Start of Block

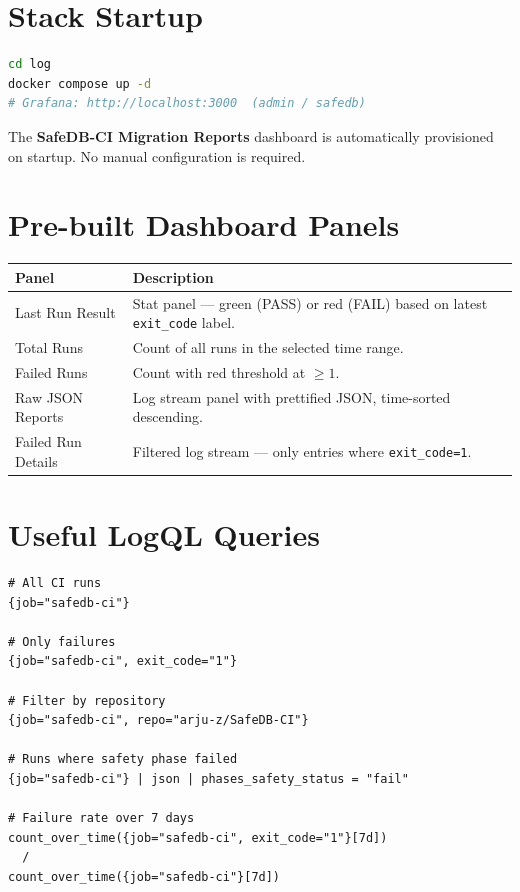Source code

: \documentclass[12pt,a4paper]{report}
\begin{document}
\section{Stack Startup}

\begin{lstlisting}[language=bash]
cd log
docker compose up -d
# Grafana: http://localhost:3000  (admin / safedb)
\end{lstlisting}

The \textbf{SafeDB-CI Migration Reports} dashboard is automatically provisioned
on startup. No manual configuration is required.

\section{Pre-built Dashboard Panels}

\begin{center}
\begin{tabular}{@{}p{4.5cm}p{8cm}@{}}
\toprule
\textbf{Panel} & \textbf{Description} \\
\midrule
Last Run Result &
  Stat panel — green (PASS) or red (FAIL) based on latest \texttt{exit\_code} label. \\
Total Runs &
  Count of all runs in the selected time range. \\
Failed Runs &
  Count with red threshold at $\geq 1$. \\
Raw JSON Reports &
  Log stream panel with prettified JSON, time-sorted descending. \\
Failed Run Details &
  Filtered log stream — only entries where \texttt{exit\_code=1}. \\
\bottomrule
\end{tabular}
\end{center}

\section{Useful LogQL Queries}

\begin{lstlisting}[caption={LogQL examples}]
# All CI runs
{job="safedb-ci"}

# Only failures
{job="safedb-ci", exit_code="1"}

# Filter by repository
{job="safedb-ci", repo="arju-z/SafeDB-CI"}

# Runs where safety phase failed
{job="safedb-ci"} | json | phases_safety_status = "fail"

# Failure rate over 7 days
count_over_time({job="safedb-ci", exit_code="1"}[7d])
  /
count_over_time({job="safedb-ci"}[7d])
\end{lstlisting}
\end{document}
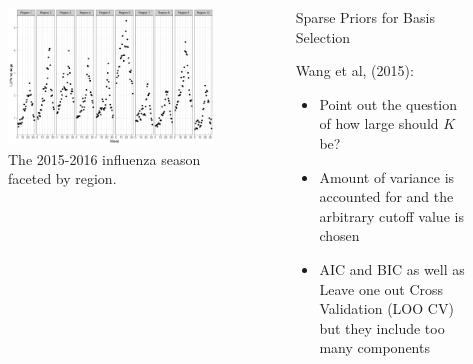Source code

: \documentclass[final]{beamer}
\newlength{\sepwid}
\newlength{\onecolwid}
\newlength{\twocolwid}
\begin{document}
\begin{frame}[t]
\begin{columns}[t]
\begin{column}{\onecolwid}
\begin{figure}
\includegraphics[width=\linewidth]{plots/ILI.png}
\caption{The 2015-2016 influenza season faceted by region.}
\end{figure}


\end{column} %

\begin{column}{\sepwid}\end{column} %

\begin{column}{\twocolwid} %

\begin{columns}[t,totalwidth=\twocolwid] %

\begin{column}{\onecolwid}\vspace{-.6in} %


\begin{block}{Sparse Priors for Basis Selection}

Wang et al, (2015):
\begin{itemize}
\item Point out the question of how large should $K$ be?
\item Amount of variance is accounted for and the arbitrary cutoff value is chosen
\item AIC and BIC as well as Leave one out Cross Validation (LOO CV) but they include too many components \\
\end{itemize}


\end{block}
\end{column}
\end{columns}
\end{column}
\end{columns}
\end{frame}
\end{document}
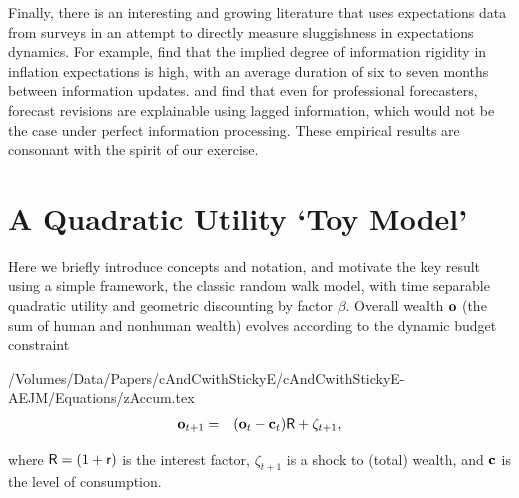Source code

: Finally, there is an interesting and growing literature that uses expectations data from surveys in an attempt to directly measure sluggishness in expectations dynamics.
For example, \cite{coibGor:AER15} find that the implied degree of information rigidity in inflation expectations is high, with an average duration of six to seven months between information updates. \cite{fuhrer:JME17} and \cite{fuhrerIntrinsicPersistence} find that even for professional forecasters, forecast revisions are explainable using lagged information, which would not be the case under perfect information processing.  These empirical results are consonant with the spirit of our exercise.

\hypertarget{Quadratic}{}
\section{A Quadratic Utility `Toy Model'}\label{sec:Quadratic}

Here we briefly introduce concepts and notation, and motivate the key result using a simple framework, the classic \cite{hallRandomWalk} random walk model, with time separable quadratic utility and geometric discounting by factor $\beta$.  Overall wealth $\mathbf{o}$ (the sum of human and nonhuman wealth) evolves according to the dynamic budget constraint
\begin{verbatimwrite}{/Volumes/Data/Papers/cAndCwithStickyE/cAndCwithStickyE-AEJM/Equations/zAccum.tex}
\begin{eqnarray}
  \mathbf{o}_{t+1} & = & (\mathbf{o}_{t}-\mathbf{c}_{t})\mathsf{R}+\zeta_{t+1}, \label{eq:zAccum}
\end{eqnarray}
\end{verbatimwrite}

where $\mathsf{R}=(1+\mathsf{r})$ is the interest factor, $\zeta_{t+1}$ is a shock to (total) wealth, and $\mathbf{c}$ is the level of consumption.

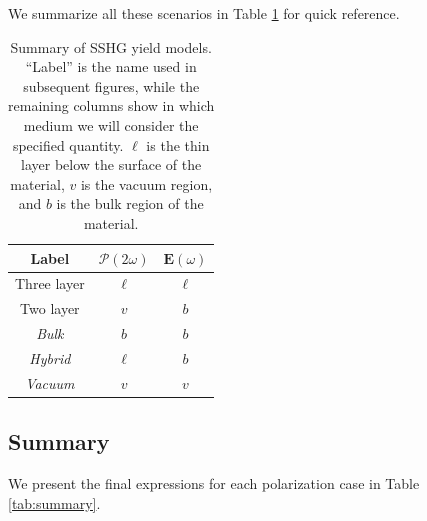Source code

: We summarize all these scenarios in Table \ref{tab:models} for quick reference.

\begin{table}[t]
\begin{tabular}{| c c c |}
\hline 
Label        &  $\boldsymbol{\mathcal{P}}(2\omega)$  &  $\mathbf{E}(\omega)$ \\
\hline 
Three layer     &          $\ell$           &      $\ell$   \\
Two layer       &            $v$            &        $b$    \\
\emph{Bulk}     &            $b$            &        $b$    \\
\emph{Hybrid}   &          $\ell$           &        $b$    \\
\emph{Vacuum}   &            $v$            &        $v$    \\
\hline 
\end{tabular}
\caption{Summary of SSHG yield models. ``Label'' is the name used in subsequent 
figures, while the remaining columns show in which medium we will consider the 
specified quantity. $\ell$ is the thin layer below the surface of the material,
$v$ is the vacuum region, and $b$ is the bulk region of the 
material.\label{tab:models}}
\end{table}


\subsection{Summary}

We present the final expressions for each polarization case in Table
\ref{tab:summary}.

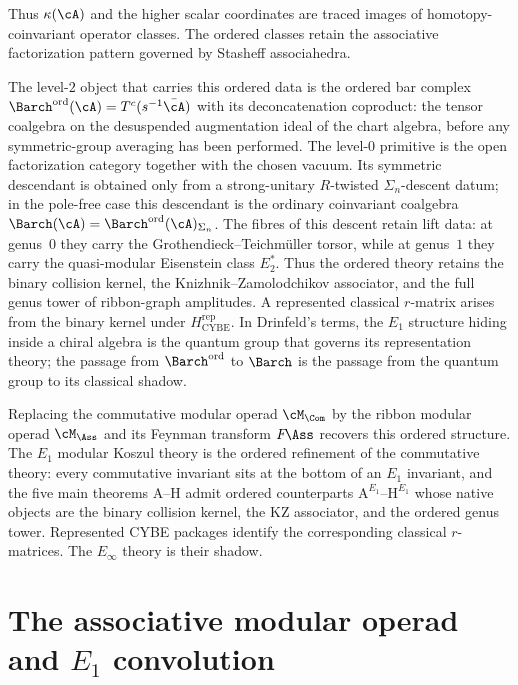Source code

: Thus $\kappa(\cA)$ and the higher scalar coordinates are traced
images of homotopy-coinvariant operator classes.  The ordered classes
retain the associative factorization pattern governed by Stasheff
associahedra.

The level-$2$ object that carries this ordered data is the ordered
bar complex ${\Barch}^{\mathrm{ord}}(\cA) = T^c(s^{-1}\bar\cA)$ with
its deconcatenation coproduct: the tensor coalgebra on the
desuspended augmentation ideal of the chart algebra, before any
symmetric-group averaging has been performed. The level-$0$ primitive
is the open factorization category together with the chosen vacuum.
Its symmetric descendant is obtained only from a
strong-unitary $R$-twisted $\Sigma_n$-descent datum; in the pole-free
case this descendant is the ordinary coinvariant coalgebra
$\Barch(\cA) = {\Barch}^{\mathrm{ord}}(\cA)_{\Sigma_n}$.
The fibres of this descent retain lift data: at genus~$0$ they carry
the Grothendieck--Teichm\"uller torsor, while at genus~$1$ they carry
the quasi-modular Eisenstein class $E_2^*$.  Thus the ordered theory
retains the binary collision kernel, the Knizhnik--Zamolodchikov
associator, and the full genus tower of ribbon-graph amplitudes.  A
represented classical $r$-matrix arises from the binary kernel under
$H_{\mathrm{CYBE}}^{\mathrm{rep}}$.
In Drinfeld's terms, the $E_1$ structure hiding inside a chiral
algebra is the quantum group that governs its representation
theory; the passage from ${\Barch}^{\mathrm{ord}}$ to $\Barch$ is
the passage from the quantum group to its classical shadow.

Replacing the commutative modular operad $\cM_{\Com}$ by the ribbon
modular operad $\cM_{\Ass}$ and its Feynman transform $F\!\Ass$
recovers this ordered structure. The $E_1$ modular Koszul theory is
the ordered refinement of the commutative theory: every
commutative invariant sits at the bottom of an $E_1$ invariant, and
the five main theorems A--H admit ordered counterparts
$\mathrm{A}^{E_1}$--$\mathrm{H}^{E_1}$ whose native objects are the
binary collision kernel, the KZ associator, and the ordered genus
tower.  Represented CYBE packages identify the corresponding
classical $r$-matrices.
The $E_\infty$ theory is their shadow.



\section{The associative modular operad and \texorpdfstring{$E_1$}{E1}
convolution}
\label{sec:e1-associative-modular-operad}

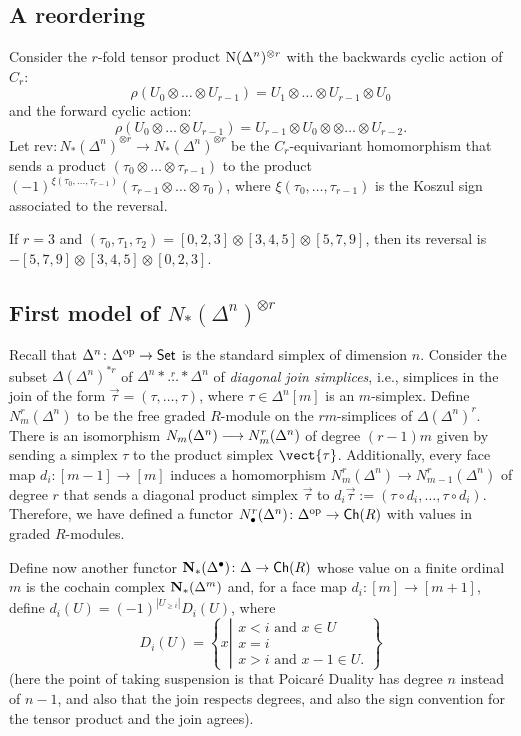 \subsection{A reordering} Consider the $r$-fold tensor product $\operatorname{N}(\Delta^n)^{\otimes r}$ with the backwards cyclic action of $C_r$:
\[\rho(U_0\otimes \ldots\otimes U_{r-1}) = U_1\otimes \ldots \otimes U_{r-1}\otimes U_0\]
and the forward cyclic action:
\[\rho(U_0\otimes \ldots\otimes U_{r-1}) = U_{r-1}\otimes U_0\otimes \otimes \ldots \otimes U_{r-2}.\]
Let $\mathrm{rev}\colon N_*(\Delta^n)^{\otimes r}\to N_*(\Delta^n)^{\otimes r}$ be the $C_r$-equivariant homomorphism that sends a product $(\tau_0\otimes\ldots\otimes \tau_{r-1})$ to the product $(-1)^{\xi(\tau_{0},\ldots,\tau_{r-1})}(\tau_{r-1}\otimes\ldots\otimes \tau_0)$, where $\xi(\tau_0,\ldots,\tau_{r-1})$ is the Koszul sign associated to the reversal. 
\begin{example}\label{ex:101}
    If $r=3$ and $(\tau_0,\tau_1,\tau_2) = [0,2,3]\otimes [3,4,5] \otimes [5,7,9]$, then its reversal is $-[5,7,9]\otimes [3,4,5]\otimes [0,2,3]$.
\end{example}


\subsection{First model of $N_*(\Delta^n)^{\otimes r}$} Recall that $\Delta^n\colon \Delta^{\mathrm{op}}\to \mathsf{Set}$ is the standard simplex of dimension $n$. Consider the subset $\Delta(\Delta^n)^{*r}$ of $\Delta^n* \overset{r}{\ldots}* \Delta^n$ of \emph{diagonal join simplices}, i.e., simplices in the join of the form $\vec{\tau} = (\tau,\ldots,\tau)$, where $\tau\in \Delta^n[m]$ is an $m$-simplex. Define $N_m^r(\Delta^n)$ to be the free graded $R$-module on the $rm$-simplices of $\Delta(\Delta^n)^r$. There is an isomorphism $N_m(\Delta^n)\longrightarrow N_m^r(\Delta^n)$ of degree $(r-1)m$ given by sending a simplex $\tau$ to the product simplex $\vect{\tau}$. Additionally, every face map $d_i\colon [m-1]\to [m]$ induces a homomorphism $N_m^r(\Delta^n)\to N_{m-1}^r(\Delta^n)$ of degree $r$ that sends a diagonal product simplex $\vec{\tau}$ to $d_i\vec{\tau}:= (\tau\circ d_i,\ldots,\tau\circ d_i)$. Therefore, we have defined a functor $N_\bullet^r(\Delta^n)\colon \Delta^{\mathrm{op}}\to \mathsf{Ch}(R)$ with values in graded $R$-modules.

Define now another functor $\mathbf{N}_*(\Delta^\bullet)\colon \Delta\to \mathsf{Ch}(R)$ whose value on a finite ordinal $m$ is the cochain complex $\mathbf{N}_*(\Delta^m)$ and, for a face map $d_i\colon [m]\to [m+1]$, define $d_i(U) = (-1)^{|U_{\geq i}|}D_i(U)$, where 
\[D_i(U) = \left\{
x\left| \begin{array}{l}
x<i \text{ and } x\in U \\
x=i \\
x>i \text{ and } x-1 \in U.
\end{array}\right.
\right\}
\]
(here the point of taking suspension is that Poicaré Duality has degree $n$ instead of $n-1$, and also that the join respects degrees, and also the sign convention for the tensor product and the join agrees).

End of Block

HOW TO COMPLETE THIS TASK: When a line in the listing above holds "ordered", include it in the tally; report only the tally.

ANSWER SECTION: 7